··· Material shown ···

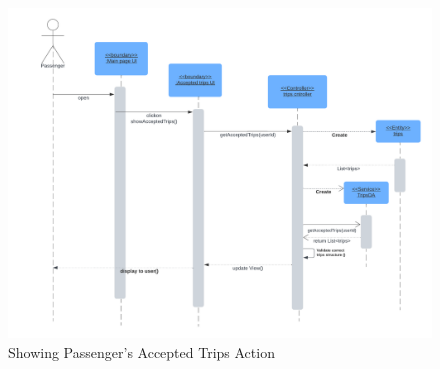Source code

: \documentclass[a4paper, 12pt]{report} %
\begin{document}
    
        \begin{figure}
            \centering
            \includegraphics[width=0.9\linewidth]{Images/Passenger Accepted.png}
            \caption{Showing Passenger's Accepted Trips Action}
            \label{fig:seq_dig_pass_accepted}
        \end{figure}

        \FloatBarrier


\end{document}
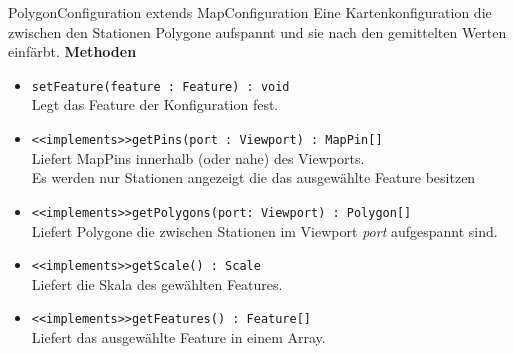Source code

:     \begin{Class}{PolygonConfiguration extends MapConfiguration}
        Eine Kartenkonfiguration die zwischen den Stationen Polygone aufspannt und sie nach den gemittelten Werten einfärbt.
        \textbf{Methoden}
        \begin{itemize}
            \item \texttt{setFeature(feature : Feature) : void}
            \\ Legt das Feature der Konfiguration fest.
            \item \texttt{<<implements>>getPins(port : Viewport) : MapPin[]}
            \\ Liefert MapPins innerhalb (oder nahe) des Viewports.
            \\ Es werden nur Stationen angezeigt die das ausgewählte Feature besitzen
            \item \texttt{<<implements>>getPolygons(port: Viewport) : Polygon[]}
            \\ Liefert Polygone die zwischen Stationen im Viewport \emph{port} aufgespannt sind.
            \item \texttt{<<implements>>getScale() : Scale}
            \\ Liefert die Skala des gewählten Features.
            \item \texttt{<<implements>>getFeatures() : Feature[]}
            \\ Liefert das ausgewählte Feature in einem Array.
        \end{itemize}
    \end{Class}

···

* Exercise aim:
Restate each line of the records exactly; pictures do not belong in the copy.

* Answer to this exercise:
Source code

: \documentclass[a4paper, 12pt]{report} %
\begin{document}
    
        \begin{figure}
            \centering
            \includegraphics[width=0.9\linewidth]{Images/Passenger Accepted.png}
            \caption{Showing Passenger's Accepted Trips Action}
            \label{fig:seq_dig_pass_accepted}
        \end{figure}

        \FloatBarrier


\end{document}
Source code

:     \begin{Class}{PolygonConfiguration extends MapConfiguration}
        Eine Kartenkonfiguration die zwischen den Stationen Polygone aufspannt und sie nach den gemittelten Werten einfärbt.
        \textbf{Methoden}
        \begin{itemize}
            \item \texttt{setFeature(feature : Feature) : void}
            \\ Legt das Feature der Konfiguration fest.
            \item \texttt{<<implements>>getPins(port : Viewport) : MapPin[]}
            \\ Liefert MapPins innerhalb (oder nahe) des Viewports.
            \\ Es werden nur Stationen angezeigt die das ausgewählte Feature besitzen
            \item \texttt{<<implements>>getPolygons(port: Viewport) : Polygon[]}
            \\ Liefert Polygone die zwischen Stationen im Viewport \emph{port} aufgespannt sind.
            \item \texttt{<<implements>>getScale() : Scale}
            \\ Liefert die Skala des gewählten Features.
            \item \texttt{<<implements>>getFeatures() : Feature[]}
            \\ Liefert das ausgewählte Feature in einem Array.
        \end{itemize}
    \end{Class}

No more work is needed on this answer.